Task description => Every line of the data below should be printed exactly. Nothing may be dropped.

Dataset entries:

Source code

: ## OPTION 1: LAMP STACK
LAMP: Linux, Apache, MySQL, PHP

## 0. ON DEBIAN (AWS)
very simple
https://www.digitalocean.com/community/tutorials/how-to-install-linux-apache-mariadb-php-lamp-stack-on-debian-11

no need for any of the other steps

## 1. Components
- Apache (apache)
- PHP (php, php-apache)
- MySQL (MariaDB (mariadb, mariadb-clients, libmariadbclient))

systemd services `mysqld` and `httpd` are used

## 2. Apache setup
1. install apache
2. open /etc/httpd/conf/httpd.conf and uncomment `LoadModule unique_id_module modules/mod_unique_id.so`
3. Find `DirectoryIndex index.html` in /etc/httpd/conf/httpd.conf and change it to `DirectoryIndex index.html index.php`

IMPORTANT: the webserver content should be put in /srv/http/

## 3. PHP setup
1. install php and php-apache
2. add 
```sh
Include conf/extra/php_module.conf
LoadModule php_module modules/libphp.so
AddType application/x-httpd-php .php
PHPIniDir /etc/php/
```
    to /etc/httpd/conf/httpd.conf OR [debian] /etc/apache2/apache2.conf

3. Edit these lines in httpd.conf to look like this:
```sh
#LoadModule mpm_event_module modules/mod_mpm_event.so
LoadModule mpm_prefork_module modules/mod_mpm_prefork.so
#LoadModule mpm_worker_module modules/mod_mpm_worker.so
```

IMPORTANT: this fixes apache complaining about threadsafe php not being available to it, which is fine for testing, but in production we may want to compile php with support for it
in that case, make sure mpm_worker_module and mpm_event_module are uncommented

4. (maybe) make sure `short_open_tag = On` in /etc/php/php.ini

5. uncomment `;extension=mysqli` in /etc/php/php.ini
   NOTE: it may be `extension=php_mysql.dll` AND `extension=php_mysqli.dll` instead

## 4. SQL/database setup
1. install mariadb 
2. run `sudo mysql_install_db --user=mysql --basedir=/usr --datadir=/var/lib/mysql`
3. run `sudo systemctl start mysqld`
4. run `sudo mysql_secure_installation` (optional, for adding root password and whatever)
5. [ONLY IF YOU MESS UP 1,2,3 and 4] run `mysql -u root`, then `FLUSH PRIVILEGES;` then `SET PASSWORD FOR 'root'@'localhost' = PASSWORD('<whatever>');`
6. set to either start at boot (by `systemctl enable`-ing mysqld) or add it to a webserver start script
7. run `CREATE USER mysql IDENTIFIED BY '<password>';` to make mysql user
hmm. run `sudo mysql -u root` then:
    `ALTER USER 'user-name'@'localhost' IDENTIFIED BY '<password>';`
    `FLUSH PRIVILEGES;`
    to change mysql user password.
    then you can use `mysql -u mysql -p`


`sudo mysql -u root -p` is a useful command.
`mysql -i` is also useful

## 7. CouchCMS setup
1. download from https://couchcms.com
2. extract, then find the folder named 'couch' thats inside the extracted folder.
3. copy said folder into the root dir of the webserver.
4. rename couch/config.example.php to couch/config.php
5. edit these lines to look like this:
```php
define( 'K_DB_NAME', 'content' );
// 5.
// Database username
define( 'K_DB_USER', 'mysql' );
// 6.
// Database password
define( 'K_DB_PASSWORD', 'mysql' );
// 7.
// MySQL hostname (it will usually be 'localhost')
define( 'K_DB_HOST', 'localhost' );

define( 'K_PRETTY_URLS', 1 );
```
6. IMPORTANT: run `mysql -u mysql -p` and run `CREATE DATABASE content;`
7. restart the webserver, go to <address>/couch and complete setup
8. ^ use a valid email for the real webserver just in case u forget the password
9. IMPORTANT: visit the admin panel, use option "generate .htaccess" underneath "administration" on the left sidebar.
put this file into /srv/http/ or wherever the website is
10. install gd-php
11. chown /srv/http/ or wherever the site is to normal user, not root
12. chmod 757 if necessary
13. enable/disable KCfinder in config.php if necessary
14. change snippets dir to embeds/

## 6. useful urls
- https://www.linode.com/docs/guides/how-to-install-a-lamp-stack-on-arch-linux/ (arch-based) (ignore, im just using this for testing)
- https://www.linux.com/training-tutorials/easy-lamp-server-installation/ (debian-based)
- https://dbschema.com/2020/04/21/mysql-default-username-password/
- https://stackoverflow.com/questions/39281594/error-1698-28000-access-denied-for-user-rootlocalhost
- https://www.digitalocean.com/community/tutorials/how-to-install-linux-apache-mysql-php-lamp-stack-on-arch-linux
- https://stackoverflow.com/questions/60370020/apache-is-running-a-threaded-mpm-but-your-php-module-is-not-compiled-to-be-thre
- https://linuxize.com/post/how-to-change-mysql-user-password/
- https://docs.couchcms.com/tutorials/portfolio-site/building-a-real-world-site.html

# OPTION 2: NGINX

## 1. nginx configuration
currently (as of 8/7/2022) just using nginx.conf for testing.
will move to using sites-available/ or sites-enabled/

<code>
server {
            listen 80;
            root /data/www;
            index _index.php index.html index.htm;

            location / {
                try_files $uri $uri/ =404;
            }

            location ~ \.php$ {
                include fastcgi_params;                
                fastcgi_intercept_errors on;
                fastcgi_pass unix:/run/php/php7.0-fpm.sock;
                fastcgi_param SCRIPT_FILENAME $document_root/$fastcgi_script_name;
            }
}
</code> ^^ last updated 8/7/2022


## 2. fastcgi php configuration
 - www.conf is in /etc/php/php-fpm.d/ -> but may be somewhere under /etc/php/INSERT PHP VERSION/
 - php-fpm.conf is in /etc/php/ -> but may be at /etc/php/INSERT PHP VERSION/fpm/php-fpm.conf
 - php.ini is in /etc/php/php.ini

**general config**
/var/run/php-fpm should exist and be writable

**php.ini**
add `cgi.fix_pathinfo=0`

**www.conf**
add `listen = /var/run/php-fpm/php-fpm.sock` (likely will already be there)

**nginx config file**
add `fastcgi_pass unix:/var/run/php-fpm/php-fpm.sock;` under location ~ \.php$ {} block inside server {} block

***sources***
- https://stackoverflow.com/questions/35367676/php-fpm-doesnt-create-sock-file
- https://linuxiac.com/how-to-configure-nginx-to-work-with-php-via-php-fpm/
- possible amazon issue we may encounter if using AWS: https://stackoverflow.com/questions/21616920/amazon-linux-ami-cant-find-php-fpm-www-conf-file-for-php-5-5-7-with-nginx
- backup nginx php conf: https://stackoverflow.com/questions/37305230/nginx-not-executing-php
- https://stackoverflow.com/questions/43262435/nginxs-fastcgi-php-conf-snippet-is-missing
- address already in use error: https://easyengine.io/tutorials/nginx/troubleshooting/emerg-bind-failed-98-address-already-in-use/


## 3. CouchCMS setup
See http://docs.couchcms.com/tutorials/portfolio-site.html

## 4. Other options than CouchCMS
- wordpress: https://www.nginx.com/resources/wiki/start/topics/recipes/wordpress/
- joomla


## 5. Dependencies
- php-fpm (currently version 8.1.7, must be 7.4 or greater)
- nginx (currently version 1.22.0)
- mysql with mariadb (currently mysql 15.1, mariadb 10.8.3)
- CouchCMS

Answer for this exercise =>
Source code

: ## OPTION 1: LAMP STACK
LAMP: Linux, Apache, MySQL, PHP

## 0. ON DEBIAN (AWS)
very simple
https://www.digitalocean.com/community/tutorials/how-to-install-linux-apache-mariadb-php-lamp-stack-on-debian-11

no need for any of the other steps

## 1. Components
- Apache (apache)
- PHP (php, php-apache)
- MySQL (MariaDB (mariadb, mariadb-clients, libmariadbclient))

systemd services `mysqld` and `httpd` are used

## 2. Apache setup
1. install apache
2. open /etc/httpd/conf/httpd.conf and uncomment `LoadModule unique_id_module modules/mod_unique_id.so`
3. Find `DirectoryIndex index.html` in /etc/httpd/conf/httpd.conf and change it to `DirectoryIndex index.html index.php`

IMPORTANT: the webserver content should be put in /srv/http/

## 3. PHP setup
1. install php and php-apache
2. add 
```sh
Include conf/extra/php_module.conf
LoadModule php_module modules/libphp.so
AddType application/x-httpd-php .php
PHPIniDir /etc/php/
```
    to /etc/httpd/conf/httpd.conf OR [debian] /etc/apache2/apache2.conf

3. Edit these lines in httpd.conf to look like this:
```sh
#LoadModule mpm_event_module modules/mod_mpm_event.so
LoadModule mpm_prefork_module modules/mod_mpm_prefork.so
#LoadModule mpm_worker_module modules/mod_mpm_worker.so
```

IMPORTANT: this fixes apache complaining about threadsafe php not being available to it, which is fine for testing, but in production we may want to compile php with support for it
in that case, make sure mpm_worker_module and mpm_event_module are uncommented

4. (maybe) make sure `short_open_tag = On` in /etc/php/php.ini

5. uncomment `;extension=mysqli` in /etc/php/php.ini
   NOTE: it may be `extension=php_mysql.dll` AND `extension=php_mysqli.dll` instead

## 4. SQL/database setup
1. install mariadb 
2. run `sudo mysql_install_db --user=mysql --basedir=/usr --datadir=/var/lib/mysql`
3. run `sudo systemctl start mysqld`
4. run `sudo mysql_secure_installation` (optional, for adding root password and whatever)
5. [ONLY IF YOU MESS UP 1,2,3 and 4] run `mysql -u root`, then `FLUSH PRIVILEGES;` then `SET PASSWORD FOR 'root'@'localhost' = PASSWORD('<whatever>');`
6. set to either start at boot (by `systemctl enable`-ing mysqld) or add it to a webserver start script
7. run `CREATE USER mysql IDENTIFIED BY '<password>';` to make mysql user
hmm. run `sudo mysql -u root` then:
    `ALTER USER 'user-name'@'localhost' IDENTIFIED BY '<password>';`
    `FLUSH PRIVILEGES;`
    to change mysql user password.
    then you can use `mysql -u mysql -p`


`sudo mysql -u root -p` is a useful command.
`mysql -i` is also useful

## 7. CouchCMS setup
1. download from https://couchcms.com
2. extract, then find the folder named 'couch' thats inside the extracted folder.
3. copy said folder into the root dir of the webserver.
4. rename couch/config.example.php to couch/config.php
5. edit these lines to look like this:
```php
define( 'K_DB_NAME', 'content' );
// 5.
// Database username
define( 'K_DB_USER', 'mysql' );
// 6.
// Database password
define( 'K_DB_PASSWORD', 'mysql' );
// 7.
// MySQL hostname (it will usually be 'localhost')
define( 'K_DB_HOST', 'localhost' );

define( 'K_PRETTY_URLS', 1 );
```
6. IMPORTANT: run `mysql -u mysql -p` and run `CREATE DATABASE content;`
7. restart the webserver, go to <address>/couch and complete setup
8. ^ use a valid email for the real webserver just in case u forget the password
9. IMPORTANT: visit the admin panel, use option "generate .htaccess" underneath "administration" on the left sidebar.
put this file into /srv/http/ or wherever the website is
10. install gd-php
11. chown /srv/http/ or wherever the site is to normal user, not root
12. chmod 757 if necessary
13. enable/disable KCfinder in config.php if necessary
14. change snippets dir to embeds/

## 6. useful urls
- https://www.linode.com/docs/guides/how-to-install-a-lamp-stack-on-arch-linux/ (arch-based) (ignore, im just using this for testing)
- https://www.linux.com/training-tutorials/easy-lamp-server-installation/ (debian-based)
- https://dbschema.com/2020/04/21/mysql-default-username-password/
- https://stackoverflow.com/questions/39281594/error-1698-28000-access-denied-for-user-rootlocalhost
- https://www.digitalocean.com/community/tutorials/how-to-install-linux-apache-mysql-php-lamp-stack-on-arch-linux
- https://stackoverflow.com/questions/60370020/apache-is-running-a-threaded-mpm-but-your-php-module-is-not-compiled-to-be-thre
- https://linuxize.com/post/how-to-change-mysql-user-password/
- https://docs.couchcms.com/tutorials/portfolio-site/building-a-real-world-site.html

# OPTION 2: NGINX

## 1. nginx configuration
currently (as of 8/7/2022) just using nginx.conf for testing.
will move to using sites-available/ or sites-enabled/

<code>
server {
            listen 80;
            root /data/www;
            index _index.php index.html index.htm;

            location / {
                try_files $uri $uri/ =404;
            }

            location ~ \.php$ {
                include fastcgi_params;                
                fastcgi_intercept_errors on;
                fastcgi_pass unix:/run/php/php7.0-fpm.sock;
                fastcgi_param SCRIPT_FILENAME $document_root/$fastcgi_script_name;
            }
}
</code> ^^ last updated 8/7/2022


## 2. fastcgi php configuration
 - www.conf is in /etc/php/php-fpm.d/ -> but may be somewhere under /etc/php/INSERT PHP VERSION/
 - php-fpm.conf is in /etc/php/ -> but may be at /etc/php/INSERT PHP VERSION/fpm/php-fpm.conf
 - php.ini is in /etc/php/php.ini

**general config**
/var/run/php-fpm should exist and be writable

**php.ini**
add `cgi.fix_pathinfo=0`

**www.conf**
add `listen = /var/run/php-fpm/php-fpm.sock` (likely will already be there)

**nginx config file**
add `fastcgi_pass unix:/var/run/php-fpm/php-fpm.sock;` under location ~ \.php$ {} block inside server {} block

***sources***
- https://stackoverflow.com/questions/35367676/php-fpm-doesnt-create-sock-file
- https://linuxiac.com/how-to-configure-nginx-to-work-with-php-via-php-fpm/
- possible amazon issue we may encounter if using AWS: https://stackoverflow.com/questions/21616920/amazon-linux-ami-cant-find-php-fpm-www-conf-file-for-php-5-5-7-with-nginx
- backup nginx php conf: https://stackoverflow.com/questions/37305230/nginx-not-executing-php
- https://stackoverflow.com/questions/43262435/nginxs-fastcgi-php-conf-snippet-is-missing
- address already in use error: https://easyengine.io/tutorials/nginx/troubleshooting/emerg-bind-failed-98-address-already-in-use/


## 3. CouchCMS setup
See http://docs.couchcms.com/tutorials/portfolio-site.html

## 4. Other options than CouchCMS
- wordpress: https://www.nginx.com/resources/wiki/start/topics/recipes/wordpress/
- joomla


## 5. Dependencies
- php-fpm (currently version 8.1.7, must be 7.4 or greater)
- nginx (currently version 1.22.0)
- mysql with mariadb (currently mysql 15.1, mariadb 10.8.3)
- CouchCMS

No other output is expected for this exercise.